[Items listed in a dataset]

_____

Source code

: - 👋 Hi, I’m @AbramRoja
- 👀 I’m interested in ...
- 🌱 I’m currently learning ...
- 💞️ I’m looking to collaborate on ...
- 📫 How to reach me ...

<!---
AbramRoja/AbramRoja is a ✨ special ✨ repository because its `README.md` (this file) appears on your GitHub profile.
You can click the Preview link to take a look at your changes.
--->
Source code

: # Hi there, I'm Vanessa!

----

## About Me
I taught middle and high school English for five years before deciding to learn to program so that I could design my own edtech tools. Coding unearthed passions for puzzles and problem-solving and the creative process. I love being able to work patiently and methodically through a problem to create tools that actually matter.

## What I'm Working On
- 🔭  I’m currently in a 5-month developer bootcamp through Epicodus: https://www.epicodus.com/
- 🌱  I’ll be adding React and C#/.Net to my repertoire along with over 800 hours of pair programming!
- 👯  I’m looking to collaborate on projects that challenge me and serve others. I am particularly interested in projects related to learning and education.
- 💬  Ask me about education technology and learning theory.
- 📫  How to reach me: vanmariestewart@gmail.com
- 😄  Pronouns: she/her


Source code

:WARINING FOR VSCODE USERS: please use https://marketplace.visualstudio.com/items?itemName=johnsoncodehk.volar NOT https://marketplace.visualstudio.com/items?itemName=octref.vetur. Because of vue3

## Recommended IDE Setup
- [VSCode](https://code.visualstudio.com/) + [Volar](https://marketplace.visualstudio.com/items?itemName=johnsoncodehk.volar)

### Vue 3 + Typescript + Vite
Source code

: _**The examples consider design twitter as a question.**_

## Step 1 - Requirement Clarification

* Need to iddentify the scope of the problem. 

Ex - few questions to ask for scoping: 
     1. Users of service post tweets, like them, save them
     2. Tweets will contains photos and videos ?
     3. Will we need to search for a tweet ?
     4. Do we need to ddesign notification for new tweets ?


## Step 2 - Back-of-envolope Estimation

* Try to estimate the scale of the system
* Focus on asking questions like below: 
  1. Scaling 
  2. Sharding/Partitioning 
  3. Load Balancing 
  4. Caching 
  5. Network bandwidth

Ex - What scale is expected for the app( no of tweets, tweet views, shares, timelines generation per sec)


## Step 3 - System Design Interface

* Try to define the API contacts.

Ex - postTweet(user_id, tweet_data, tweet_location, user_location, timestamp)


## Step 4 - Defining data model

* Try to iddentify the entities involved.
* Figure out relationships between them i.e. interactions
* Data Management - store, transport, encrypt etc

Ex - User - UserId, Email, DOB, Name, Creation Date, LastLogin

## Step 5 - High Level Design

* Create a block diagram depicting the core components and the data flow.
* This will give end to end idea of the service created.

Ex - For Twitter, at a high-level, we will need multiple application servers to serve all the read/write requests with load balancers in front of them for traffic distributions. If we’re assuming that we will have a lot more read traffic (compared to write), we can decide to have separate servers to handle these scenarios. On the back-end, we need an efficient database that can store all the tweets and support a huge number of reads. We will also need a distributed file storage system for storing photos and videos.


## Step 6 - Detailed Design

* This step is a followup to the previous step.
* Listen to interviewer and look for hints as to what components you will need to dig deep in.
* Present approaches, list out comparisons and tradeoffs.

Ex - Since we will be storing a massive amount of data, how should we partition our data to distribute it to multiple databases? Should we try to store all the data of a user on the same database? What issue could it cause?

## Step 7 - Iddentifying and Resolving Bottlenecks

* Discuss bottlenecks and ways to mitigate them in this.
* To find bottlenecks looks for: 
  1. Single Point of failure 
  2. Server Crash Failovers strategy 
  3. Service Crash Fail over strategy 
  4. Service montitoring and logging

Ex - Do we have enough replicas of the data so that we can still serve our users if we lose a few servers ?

_____

### PROBLEM TO SOLVE
Word for word, transcribe all of the entries shown above.

### YOUR RESPONSE
Source code

: - 👋 Hi, I’m @AbramRoja
- 👀 I’m interested in ...
- 🌱 I’m currently learning ...
- 💞️ I’m looking to collaborate on ...
- 📫 How to reach me ...

<!---
AbramRoja/AbramRoja is a ✨ special ✨ repository because its `README.md` (this file) appears on your GitHub profile.
You can click the Preview link to take a look at your changes.
--->
Source code

: # Hi there, I'm Vanessa!

----

## About Me
I taught middle and high school English for five years before deciding to learn to program so that I could design my own edtech tools. Coding unearthed passions for puzzles and problem-solving and the creative process. I love being able to work patiently and methodically through a problem to create tools that actually matter.

## What I'm Working On
- 🔭  I’m currently in a 5-month developer bootcamp through Epicodus: https://www.epicodus.com/
- 🌱  I’ll be adding React and C#/.Net to my repertoire along with over 800 hours of pair programming!
- 👯  I’m looking to collaborate on projects that challenge me and serve others. I am particularly interested in projects related to learning and education.
- 💬  Ask me about education technology and learning theory.
- 📫  How to reach me: vanmariestewart@gmail.com
- 😄  Pronouns: she/her


Source code

:WARINING FOR VSCODE USERS: please use https://marketplace.visualstudio.com/items?itemName=johnsoncodehk.volar NOT https://marketplace.visualstudio.com/items?itemName=octref.vetur. Because of vue3

## Recommended IDE Setup
- [VSCode](https://code.visualstudio.com/) + [Volar](https://marketplace.visualstudio.com/items?itemName=johnsoncodehk.volar)

### Vue 3 + Typescript + Vite
Source code

: _**The examples consider design twitter as a question.**_

## Step 1 - Requirement Clarification

* Need to iddentify the scope of the problem. 

Ex - few questions to ask for scoping: 
     1. Users of service post tweets, like them, save them
     2. Tweets will contains photos and videos ?
     3. Will we need to search for a tweet ?
     4. Do we need to ddesign notification for new tweets ?


## Step 2 - Back-of-envolope Estimation

* Try to estimate the scale of the system
* Focus on asking questions like below: 
  1. Scaling 
  2. Sharding/Partitioning 
  3. Load Balancing 
  4. Caching 
  5. Network bandwidth

Ex - What scale is expected for the app( no of tweets, tweet views, shares, timelines generation per sec)


## Step 3 - System Design Interface

* Try to define the API contacts.

Ex - postTweet(user_id, tweet_data, tweet_location, user_location, timestamp)


## Step 4 - Defining data model

* Try to iddentify the entities involved.
* Figure out relationships between them i.e. interactions
* Data Management - store, transport, encrypt etc

Ex - User - UserId, Email, DOB, Name, Creation Date, LastLogin

## Step 5 - High Level Design

* Create a block diagram depicting the core components and the data flow.
* This will give end to end idea of the service created.

Ex - For Twitter, at a high-level, we will need multiple application servers to serve all the read/write requests with load balancers in front of them for traffic distributions. If we’re assuming that we will have a lot more read traffic (compared to write), we can decide to have separate servers to handle these scenarios. On the back-end, we need an efficient database that can store all the tweets and support a huge number of reads. We will also need a distributed file storage system for storing photos and videos.


## Step 6 - Detailed Design

* This step is a followup to the previous step.
* Listen to interviewer and look for hints as to what components you will need to dig deep in.
* Present approaches, list out comparisons and tradeoffs.

Ex - Since we will be storing a massive amount of data, how should we partition our data to distribute it to multiple databases? Should we try to store all the data of a user on the same database? What issue could it cause?

## Step 7 - Iddentifying and Resolving Bottlenecks

* Discuss bottlenecks and ways to mitigate them in this.
* To find bottlenecks looks for: 
  1. Single Point of failure 
  2. Server Crash Failovers strategy 
  3. Service Crash Fail over strategy 
  4. Service montitoring and logging

Ex - Do we have enough replicas of the data so that we can still serve our users if we lose a few servers ?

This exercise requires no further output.